Al margen de la cumbre de la Comunidad Política Europea, celebrada en Ereván la capital de Armenia el lunes 4 de mayo, la presidenta de la Comisión Europea, Ursula von der Leyen, y el primer ministro británico, Keir Stamer, se han reunido para debatir sobre el compromiso compartido de mejorar la relación entre la UE y el Reino Unido de modo que se generen beneficios en favor de los consumidores, de las empresas y de la seguridad colectiva europea. También para reflexionar sobre el plan del Reino Unido deseoso de participar en el préstamo de la UE a Ucrania de 90.000 millones de euros (78.000 millones de libras), préstamo que ambas partes consideraron que supondría un gran avance en la relación industrial de defensa UE-Reino Unido.
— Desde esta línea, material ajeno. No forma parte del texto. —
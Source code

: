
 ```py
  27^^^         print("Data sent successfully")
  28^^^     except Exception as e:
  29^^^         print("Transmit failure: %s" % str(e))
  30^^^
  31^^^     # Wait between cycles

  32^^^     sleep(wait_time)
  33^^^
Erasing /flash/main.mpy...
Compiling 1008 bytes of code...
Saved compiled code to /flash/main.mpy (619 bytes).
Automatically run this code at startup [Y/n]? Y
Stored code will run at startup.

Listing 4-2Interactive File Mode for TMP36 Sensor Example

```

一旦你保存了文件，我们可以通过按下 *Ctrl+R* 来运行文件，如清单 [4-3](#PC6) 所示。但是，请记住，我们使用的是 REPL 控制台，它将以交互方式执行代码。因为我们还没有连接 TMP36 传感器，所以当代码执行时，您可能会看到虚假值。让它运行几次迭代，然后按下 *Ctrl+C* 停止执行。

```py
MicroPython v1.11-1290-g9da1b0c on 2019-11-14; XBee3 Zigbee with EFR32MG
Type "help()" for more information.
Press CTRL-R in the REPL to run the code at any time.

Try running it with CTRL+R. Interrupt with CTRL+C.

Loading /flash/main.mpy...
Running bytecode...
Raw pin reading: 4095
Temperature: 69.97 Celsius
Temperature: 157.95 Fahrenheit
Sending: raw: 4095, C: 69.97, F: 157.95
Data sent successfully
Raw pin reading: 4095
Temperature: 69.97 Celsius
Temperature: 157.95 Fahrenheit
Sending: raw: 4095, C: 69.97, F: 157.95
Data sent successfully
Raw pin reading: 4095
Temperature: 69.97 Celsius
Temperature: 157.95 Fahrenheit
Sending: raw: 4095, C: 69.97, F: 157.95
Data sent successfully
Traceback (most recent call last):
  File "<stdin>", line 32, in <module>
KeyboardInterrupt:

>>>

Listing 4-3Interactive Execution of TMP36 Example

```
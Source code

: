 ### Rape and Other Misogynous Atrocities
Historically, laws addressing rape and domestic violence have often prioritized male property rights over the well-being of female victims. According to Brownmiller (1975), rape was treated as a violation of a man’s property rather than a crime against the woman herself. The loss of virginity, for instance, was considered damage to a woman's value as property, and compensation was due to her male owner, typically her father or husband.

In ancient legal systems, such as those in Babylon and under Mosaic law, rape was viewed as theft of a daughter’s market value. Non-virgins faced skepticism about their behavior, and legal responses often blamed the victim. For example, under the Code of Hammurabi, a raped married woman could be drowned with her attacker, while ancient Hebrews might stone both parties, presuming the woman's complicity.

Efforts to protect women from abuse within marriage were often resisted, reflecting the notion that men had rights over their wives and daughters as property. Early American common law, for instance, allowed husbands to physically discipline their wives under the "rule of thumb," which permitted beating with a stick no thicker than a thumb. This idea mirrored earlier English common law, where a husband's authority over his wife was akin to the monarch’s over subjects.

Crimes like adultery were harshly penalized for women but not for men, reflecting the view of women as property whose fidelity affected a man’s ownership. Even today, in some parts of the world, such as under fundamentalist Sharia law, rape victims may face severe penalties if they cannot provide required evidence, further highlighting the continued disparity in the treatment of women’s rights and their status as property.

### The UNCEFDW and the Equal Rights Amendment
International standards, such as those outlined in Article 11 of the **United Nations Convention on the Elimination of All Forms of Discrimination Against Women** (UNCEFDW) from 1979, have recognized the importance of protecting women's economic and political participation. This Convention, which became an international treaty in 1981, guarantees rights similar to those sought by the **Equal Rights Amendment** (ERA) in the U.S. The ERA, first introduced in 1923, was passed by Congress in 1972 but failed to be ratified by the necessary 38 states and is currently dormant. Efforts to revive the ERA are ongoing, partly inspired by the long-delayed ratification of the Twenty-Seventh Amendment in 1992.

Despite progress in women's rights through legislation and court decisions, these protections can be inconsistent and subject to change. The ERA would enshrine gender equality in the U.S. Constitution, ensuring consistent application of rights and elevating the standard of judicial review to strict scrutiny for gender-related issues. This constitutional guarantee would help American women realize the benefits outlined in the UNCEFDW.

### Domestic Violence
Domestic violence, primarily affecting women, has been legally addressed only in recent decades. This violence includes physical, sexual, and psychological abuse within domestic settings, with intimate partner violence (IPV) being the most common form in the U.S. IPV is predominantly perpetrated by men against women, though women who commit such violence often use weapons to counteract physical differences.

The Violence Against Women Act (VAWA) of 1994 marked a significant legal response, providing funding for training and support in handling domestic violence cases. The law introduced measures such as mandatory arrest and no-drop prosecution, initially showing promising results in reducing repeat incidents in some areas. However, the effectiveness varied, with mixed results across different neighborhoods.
En la declaración conjunta que han hecho pública ambas partes subrayan su apoyo al pueblo ucraniano y aplauden su valentía en los últimos meses. Además, han decidido iniciar negociaciones sobre la participación del Reino Unido en el Fondo del Consejo Europeo de Innovación, incluido el Scaleup Europe Fund, un nuevo fondo multimillonario que invierte en las empresas europeas más prometedoras de alto crecimiento para escalar y apoyar las ambiciones de la UE y el Reino Unido en ámbitos estratégicos de tecnología profunda y evitar que deserten y abandonen la Unión. Resulta ilustrativo observar qué ha quedado de toda esa campaña antieuropea liderada por Nigel Farage, que logró la victoria del brexit y la salida del Reino Unido de la Unión Europea, para que desde el día siguiente los británicos anden cantando el “volver, volver, volver”, después de comprobar el daño que se han infligido a sí mismos.
Momento de recordar de nuevo, conforme al principio de Hanlon, que no se debe atribuir a la maldad lo que puede explicarse de modo más sencillo por la estupidez. Y hablando de estúpidos conviene prestar atención al presidente de Estados Unidos, Donald Trump, a quien todos han estado intentando disimular los ridículos en que ha incurrido en atención a las circunstancias y para evitar mayores deterioros ambientales. Pero la catarata de despropósitos que ha ido soltando cada madrugada (hora local de Bruselas) le ha ido empequeñeciendo al dejarle progresivamente aislado. De manera que una vez perdida su credibilidad ha quedado inservible como aliado cualquiera que sea la fuerza destructiva de sus arsenales nucleares.
La catarata de despropósitos de Trump le ha ido empequeñeciendo al dejarle progresivamente aislado
Volvamos a la definición que dio el general Beaufre sobre la disuasión del débil al fuerte como la capacidad que tiene el débil, antes de sucumbir, de causar al fuerte un daño inaceptable y busquemos una entente nuclear franco-británica al servicio de la UE, mientras ensayamos la forma de lograr la contención de Rusia y de sus ínfulas imperiales, mientras encontramos alternativas a un Vladimir Putin cuyo desgaste empieza a amanecer. Atentos.